Power-on brakes operate under the same principle as the clutch, but with only a single rotating component, the armature assembly, figure 3.
Fig. 3 — Power-On Electromagnetic Brake. The armature assembly rotates freely until the coil energizes, attracts the armature plate, and brakes the load.
The brake is generally positioned on the load shaft with the armature assembly secured to the shaft and the field assembly is mounted to a non-rotating component or bulkhead. Before the coil energizes, the armature assembly rotates freely. When energized, the field assembly becomes an electromagnet, attracts the armature plate, and stops the load.
Power-off, spring-set brakes operate under a slightly different principle, figure 4.
Fig.4 — Power-Off Electromagnetic Spring-Set Brake. Compression springs normally apply the braking force. In power-off mode, the springs apply pressure to the armature plate, which, in turn, applies pressure to the rotor. When the coil energizes, the brake spline decouples from the load shaft and the load rotates freely.
Compression springs within the field assembly apply the braking force. In the normal power-off mode, the springs apply pressure to the fixed (non-rotating) armature plate, which in turn applies pressure to the rotor. The rotor can float back and forth under the applied pressure, depending on the state of the coil. A spline or hex couples it to the load shaft through a hub. Some rotors are suspended between two diaphragm-like springs to reach the floating state.
Power-off, permanent-magnet brakes use the attractive force of a permanent magnet to create the braking action, while the electromagnet negates this force and lets the load rotate. In normal power-off mode, the permanent magnet in the fixed field assembly creates an attractive force on the armature assembly, which is attached to the load shaft with setscrews or pins to stop or hold the load. When the coil energizes, the electromagnet forms an opposing magnetic force to the permanent magnet and lets the armature assembly rotate freely (no brake).
Tooth brakes and clutches
Clutches and clutch couplings provide an efficient, positive, switchable link between a motor and load on in-line or parallel shafts when used in either static or low-speed engagement
applications. A fixed flange prevents the field assembly from rotating, and the rotor generally attaches to the input shaft. The armature assembly mounts securely to either an in-line load shaft or a parallel shaft with pulleys or gears. When the coil energizes, the teeth in the armature positively engage the teeth in the rotor, which then couples the two in-line or parallel shafts and drives the load.
Tooth brakes provide an efficient, positive, switchable means of either holding a load or decelerating a load from a slow speed, generally 20 rpm or less. Using the same principle as the tooth clutch, these brakes can be used to effectively hold a load in position. They come in power-on and power-off types and are ideal for applications requiring very high torque in tight places.

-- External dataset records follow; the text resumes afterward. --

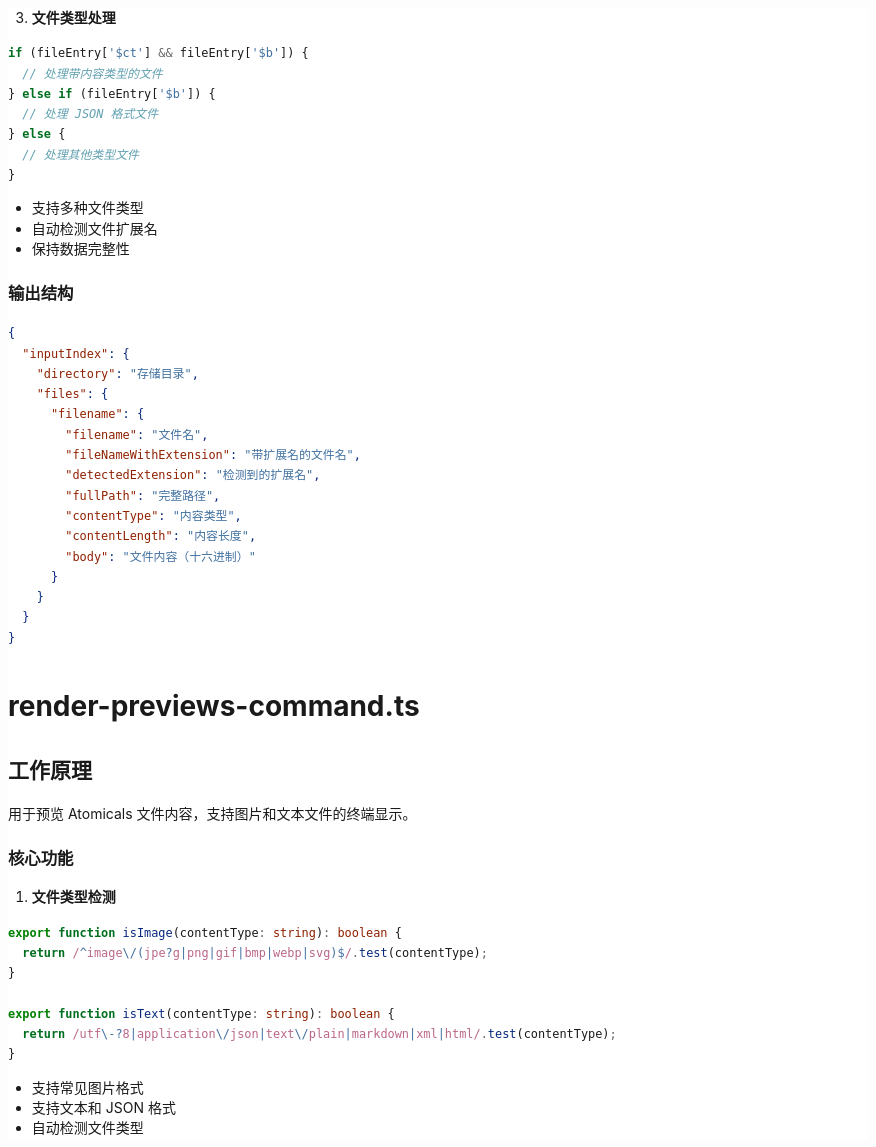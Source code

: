3. **文件类型处理**
```typescript
if (fileEntry['$ct'] && fileEntry['$b']) {
  // 处理带内容类型的文件
} else if (fileEntry['$b']) {
  // 处理 JSON 格式文件
} else {
  // 处理其他类型文件
}
```
- 支持多种文件类型
- 自动检测文件扩展名
- 保持数据完整性

### 输出结构
```json
{
  "inputIndex": {
    "directory": "存储目录",
    "files": {
      "filename": {
        "filename": "文件名",
        "fileNameWithExtension": "带扩展名的文件名",
        "detectedExtension": "检测到的扩展名",
        "fullPath": "完整路径",
        "contentType": "内容类型",
        "contentLength": "内容长度",
        "body": "文件内容（十六进制）"
      }
    }
  }
}
```

# render-previews-command.ts

## 工作原理
用于预览 Atomicals 文件内容，支持图片和文本文件的终端显示。

### 核心功能

1. **文件类型检测**
```typescript
export function isImage(contentType: string): boolean {
  return /^image\/(jpe?g|png|gif|bmp|webp|svg)$/.test(contentType);
}

export function isText(contentType: string): boolean {
  return /utf\-?8|application\/json|text\/plain|markdown|xml|html/.test(contentType);
}
```
- 支持常见图片格式
- 支持文本和 JSON 格式
- 自动检测文件类型
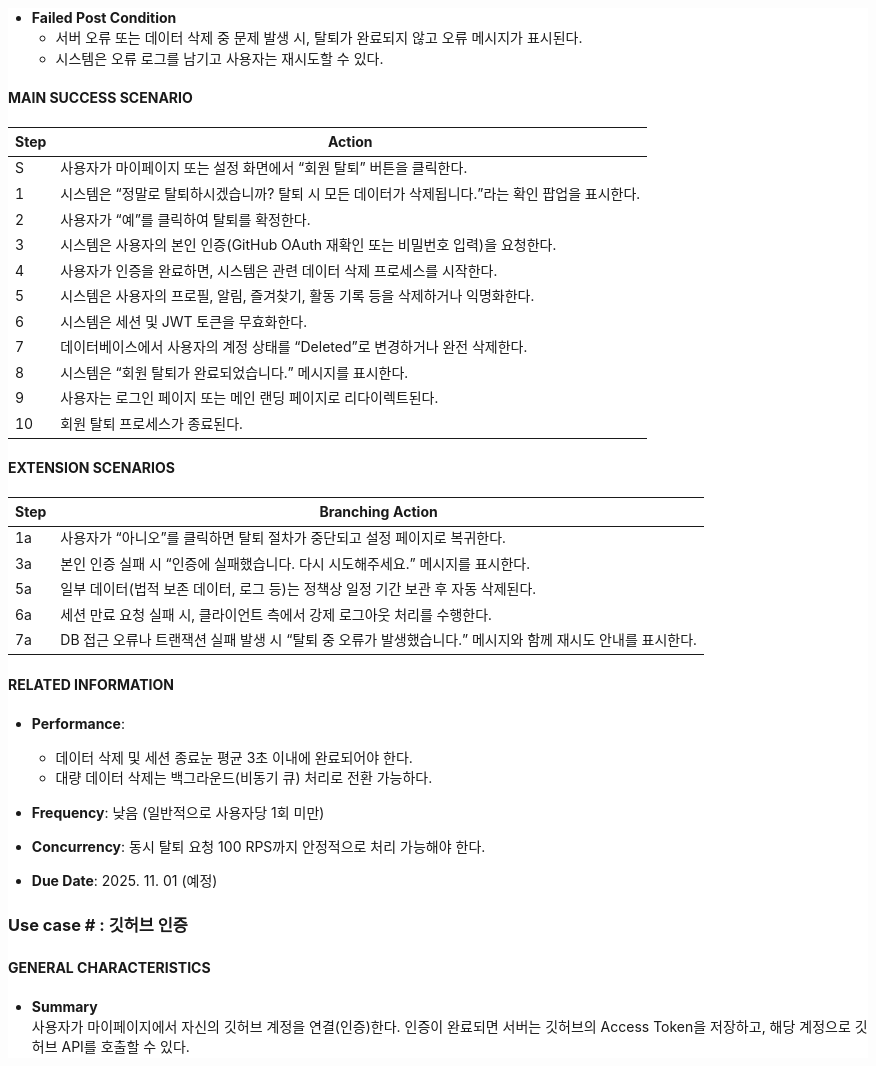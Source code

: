 - **Failed Post Condition** 
  - 서버 오류 또는 데이터 삭제 중 문제 발생 시, 탈퇴가 완료되지 않고 오류 메시지가 표시된다.
  - 시스템은 오류 로그를 남기고 사용자는 재시도할 수 있다.
  
#### MAIN SUCCESS SCENARIO
| Step | Action                                     |
| ---- | ------------------------------------------ |
| S    | 사용자가 마이페이지 또는 설정 화면에서 “회원 탈퇴” 버튼을 클릭한다.                    |
| 1    | 시스템은 “정말로 탈퇴하시겠습니까? 탈퇴 시 모든 데이터가 삭제됩니다.”라는 확인 팝업을 표시한다.                   |
| 2    | 사용자가 “예”를 클릭하여 탈퇴를 확정한다.         |
| 3    | 시스템은 사용자의 본인 인증(GitHub OAuth 재확인 또는 비밀번호 입력)을 요청한다.  |
| 4    | 사용자가 인증을 완료하면, 시스템은 관련 데이터 삭제 프로세스를 시작한다. |
| 5    | 시스템은 사용자의 프로필, 알림, 즐겨찾기, 활동 기록 등을 삭제하거나 익명화한다.|
| 6    | 시스템은 세션 및 JWT 토큰을 무효화한다.                     |
| 7    | 데이터베이스에서 사용자의 계정 상태를 “Deleted”로 변경하거나 완전 삭제한다.                   |
| 8    | 시스템은 “회원 탈퇴가 완료되었습니다.” 메시지를 표시한다.  |
| 9    | 사용자는 로그인 페이지 또는 메인 랜딩 페이지로 리다이렉트된다.  |
| 10    | 회원 탈퇴 프로세스가 종료된다.  |

#### EXTENSION SCENARIOS
| Step | Branching Action |
| ---- | ---------------- |
|  1a    |   사용자가 “아니오”를 클릭하면 탈퇴 절차가 중단되고 설정 페이지로 복귀한다.              |
|  3a    |  본인 인증 실패 시 “인증에 실패했습니다. 다시 시도해주세요.” 메시지를 표시한다.                |
|  5a    | 일부 데이터(법적 보존 데이터, 로그 등)는 정책상 일정 기간 보관 후 자동 삭제된다.   |
|  6a    | 세션 만료 요청 실패 시, 클라이언트 측에서 강제 로그아웃 처리를 수행한다.   |
|  7a    | DB 접근 오류나 트랜잭션 실패 발생 시 “탈퇴 중 오류가 발생했습니다.” 메시지와 함께 재시도 안내를 표시한다.   |

#### RELATED INFORMATION
- **Performance**:
  - 데이터 삭제 및 세션 종료눈 평균 3초 이내에 완료되어야 한다.
  - 대량 데이터 삭제는 백그라운드(비동기 큐) 처리로 전환 가능하다.

- **Frequency**: 낮음 (일반적으로 사용자당 1회 미만)

- **Concurrency**: 동시 탈퇴 요청 100 RPS까지 안정적으로 처리 가능해야 한다.

- **Due Date**: 2025. 11. 01 (예정)

### **Use case # : 깃허브 인증**
#### GENERAL CHARACTERISTICS
- **Summary**    
  사용자가 마이페이지에서 자신의 깃허브 계정을 연결(인증)한다.
  인증이 완료되면 서버는 깃허브의 Access Token을 저장하고, 해당 계정으로 깃허브 API를 호출할 수 있다.
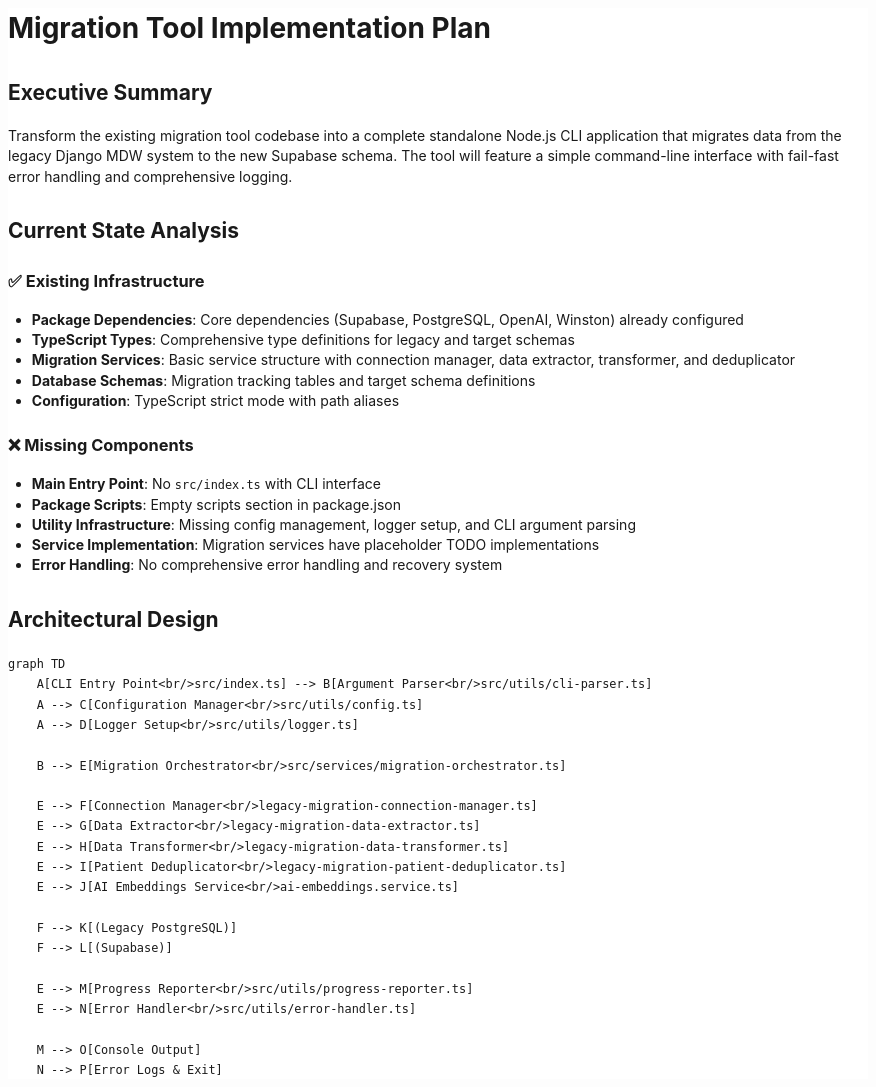 # Migration Tool Implementation Plan

## Executive Summary

Transform the existing migration tool codebase into a complete standalone Node.js CLI application that migrates data from the legacy Django MDW system to the new Supabase schema. The tool will feature a simple command-line interface with fail-fast error handling and comprehensive logging.

## Current State Analysis

### ✅ Existing Infrastructure
- **Package Dependencies**: Core dependencies (Supabase, PostgreSQL, OpenAI, Winston) already configured
- **TypeScript Types**: Comprehensive type definitions for legacy and target schemas
- **Migration Services**: Basic service structure with connection manager, data extractor, transformer, and deduplicator
- **Database Schemas**: Migration tracking tables and target schema definitions
- **Configuration**: TypeScript strict mode with path aliases

### ❌ Missing Components
- **Main Entry Point**: No `src/index.ts` with CLI interface
- **Package Scripts**: Empty scripts section in package.json
- **Utility Infrastructure**: Missing config management, logger setup, and CLI argument parsing
- **Service Implementation**: Migration services have placeholder TODO implementations
- **Error Handling**: No comprehensive error handling and recovery system

## Architectural Design

```mermaid
graph TD
    A[CLI Entry Point<br/>src/index.ts] --> B[Argument Parser<br/>src/utils/cli-parser.ts]
    A --> C[Configuration Manager<br/>src/utils/config.ts]
    A --> D[Logger Setup<br/>src/utils/logger.ts]
    
    B --> E[Migration Orchestrator<br/>src/services/migration-orchestrator.ts]
    
    E --> F[Connection Manager<br/>legacy-migration-connection-manager.ts]
    E --> G[Data Extractor<br/>legacy-migration-data-extractor.ts]
    E --> H[Data Transformer<br/>legacy-migration-data-transformer.ts]
    E --> I[Patient Deduplicator<br/>legacy-migration-patient-deduplicator.ts]
    E --> J[AI Embeddings Service<br/>ai-embeddings.service.ts]
    
    F --> K[(Legacy PostgreSQL)]
    F --> L[(Supabase)]
    
    E --> M[Progress Reporter<br/>src/utils/progress-reporter.ts]
    E --> N[Error Handler<br/>src/utils/error-handler.ts]
    
    M --> O[Console Output]
    N --> P[Error Logs & Exit]
```
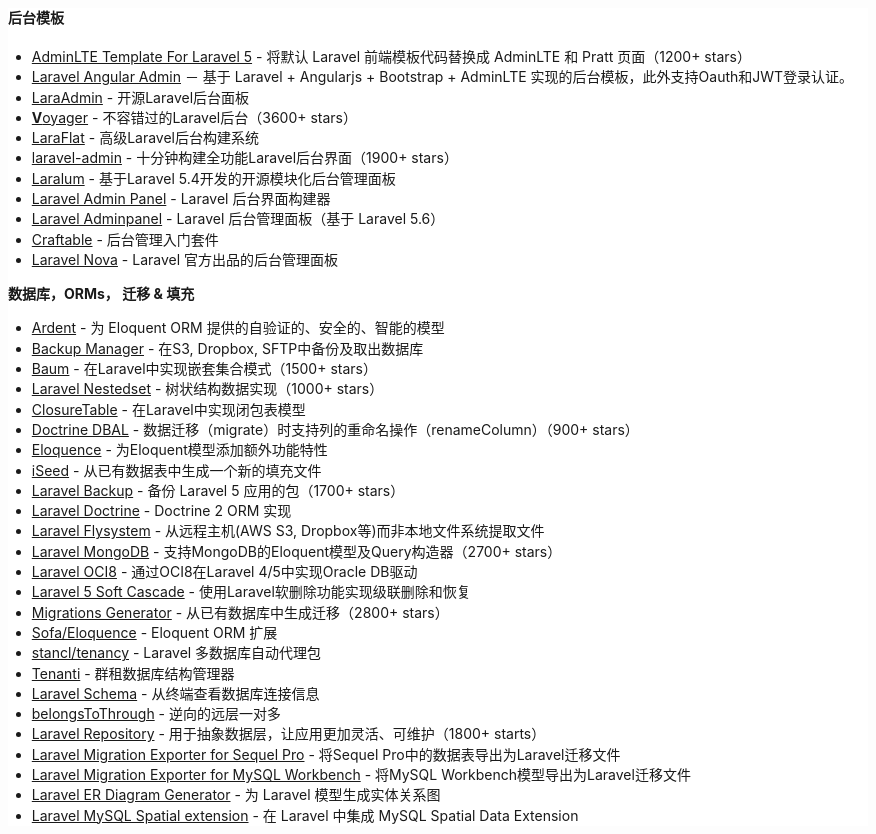 <h4><strong>后台模板</strong></h4>
<ul><li><a href="https://github.com/acacha/adminlte-laravel">AdminLTE Template For Laravel 5</a>&nbsp;- 将默认 Laravel 前端模板代码替换成 AdminLTE 和 Pratt 页面（1200+ stars）</li>
 	<li><a href="https://github.com/silverbux/laravel-angular-admin">Laravel Angular Admin</a> － 基于 Laravel + Angularjs + Bootstrap + AdminLTE 实现的后台模板，此外支持Oauth和JWT登录认证。</li>
 	<li><a href="https://github.com/dwijitsolutions/laraadmin">LaraAdmin</a> - 开源Laravel后台面板</li>
 	<li><a href="https://github.com/the-control-group/voyager"><strong>V</strong>oyager</a> - 不容错过的Laravel后台（3600+ stars）</li>
 	<li><a href="https://github.com/zizohassan/laraflat">LaraFlat</a>&nbsp;- 高级Laravel后台构建系统</li>
 	<li><a href="https://github.com/z-song/laravel-admin">laravel-admin</a> - 十分钟构建全功能Laravel后台界面（1900+ stars）</li>
 	<li><a href="https://github.com/Laralum/Laralum">Laralum</a> - 基于Laravel 5.4开发的开源模块化后台管理面板</li>
 	<li><a href="https://github.com/LaravelRUS/SleepingOwlAdmin">Laravel Admin Panel</a> - Laravel 后台界面构建器</li><li><a href="https://github.com/viralsolani/laravel-adminpanel">Laravel Adminpanel</a> - Laravel 后台管理面板（基于 Laravel 5.6）</li><li><a href="https://github.com/BRACKETS-by-TRIAD/craftable">Craftable</a> - 后台管理入门套件</li><li><a href="https://nova.laravel.com/">Laravel Nova</a> - Laravel 官方出品的后台管理面板<br></li></ul>

<p><strong>数据库，ORMs， 迁移 &amp; 填充</strong><br></p>
<ul><li><a href="https://github.com/laravel-ardent/ardent">Ardent</a> - 为 Eloquent ORM 提供的自验证的、安全的、智能的模型</li>
 	<li><a href="https://github.com/heybigname/backup-manager">Backup Manager</a> - 在S3, Dropbox, SFTP中备份及取出数据库</li>
 	<li><a href="https://github.com/etrepat/baum">Baum</a> - 在Laravel中实现嵌套集合模式（1500+ stars）</li>
 	<li><a href="https://github.com/lazychaser/laravel-nestedset">Laravel Nestedset</a> - 树状结构数据实现（1000+ stars）</li>
 	<li><a href="https://github.com/franzose/ClosureTable">ClosureTable</a> - 在Laravel中实现闭包表模型</li>
 	<li><a href="https://github.com/doctrine/dbal">Doctrine DBAL</a> - 数据迁移（migrate）时支持列的重命名操作（renameColumn）（900+ stars）</li>
 	<li><a href="https://github.com/kirkbushell/eloquence">Eloquence</a> - 为Eloquent模型添加额外功能特性</li>
 	<li><a href="https://github.com/orangehill/iseed">iSeed</a> - 从已有数据表中生成一个新的填充文件</li>
 	<li><a href="https://github.com/spatie/laravel-backup">Laravel Backup</a>&nbsp;- 备份 Laravel 5 应用的包（1700+ stars）</li>
 	<li><a href="https://github.com/mitchellvanw/laravel-doctrine">Laravel Doctrine</a> - Doctrine 2 ORM 实现</li>
 	<li><a href="https://github.com/GrahamCampbell/Laravel-Flysystem">Laravel Flysystem</a> - 从远程主机(AWS S3, Dropbox等)而非本地文件系统提取文件</li>
 	<li><a href="https://github.com/jenssegers/laravel-mongodb">Laravel MongoDB</a> - 支持MongoDB的Eloquent模型及Query构造器（2700+ stars）</li>
 	<li><a href="https://github.com/yajra/laravel-oci8">Laravel OCI8</a> - 通过OCI8在Laravel 4/5中实现Oracle DB驱动</li>
 	<li><a href="https://github.com/Askedio/laravel5-soft-cascade">Laravel 5 Soft Cascade</a> - 使用Laravel软删除功能实现级联删除和恢复</li>
 	<li><a href="https://github.com/Xethron/migrations-generator">Migrations Generator</a> - 从已有数据库中生成迁移（2800+ stars）</li>
 	<li><a href="https://github.com/jarektkaczyk/eloquence">Sofa/Eloquence</a> -&nbsp;Eloquent ORM 扩展</li><li><a href="https://github.com/stancl/tenancy">stancl/tenancy</a> - Laravel 多数据库自动代理包<br></li>
 	<li><a href="https://github.com/orchestral/tenanti">Tenanti</a> - 群租数据库结构管理器</li>
 	<li><a href="https://github.com/thedevsaddam/laravel-schema">Laravel Schema</a> - 从终端查看数据库连接信息</li>
 	<li><a href="https://github.com/znck/belongs-to-through">belongsToThrough</a> - 逆向的远层一对多</li>
 	<li><a href="https://github.com/andersao/l5-repository">Laravel Repository</a> - 用于抽象数据层，让应用更加灵活、可维护（1800+ starts）</li>
 	<li><a href="http://laravelacademy.org/post/6481.html">Laravel Migration Exporter for Sequel Pro</a> - 将Sequel Pro中的数据表导出为Laravel迁移文件</li>
 	<li><a href="http://laravelacademy.org/post/6486.html">Laravel Migration Exporter for MySQL Workbench</a> - 将MySQL Workbench模型导出为Laravel迁移文件</li><li><a href="https://github.com/beyondcode/laravel-er-diagram-generator">Laravel ER Diagram Generator</a> - 为 Laravel 模型生成实体关系图</li><li><a href="https://github.com/grimzy/laravel-mysql-spatial">Laravel MySQL Spatial extension</a> - 在 Laravel 中集成&nbsp;MySQL Spatial Data Extension<br></li>
</ul>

Multi-disc brakes and clutches
Multiple disc clutches provide a smooth, efficient, switchable link between a motor and load on in-line or parallel shafts, figure 5.
Fig.5 — Multi-Disc Brakes and Clutches. Disc clutches link a motor and a load on in-line or parallel shafts. A fixed flange prevents the electromagnet from rotating until the coil energizes. When energized, the armature engages the friction surface of the rotor, engaging the multiple discs until full torque is achieved. Then the two shafts couple and drive the load.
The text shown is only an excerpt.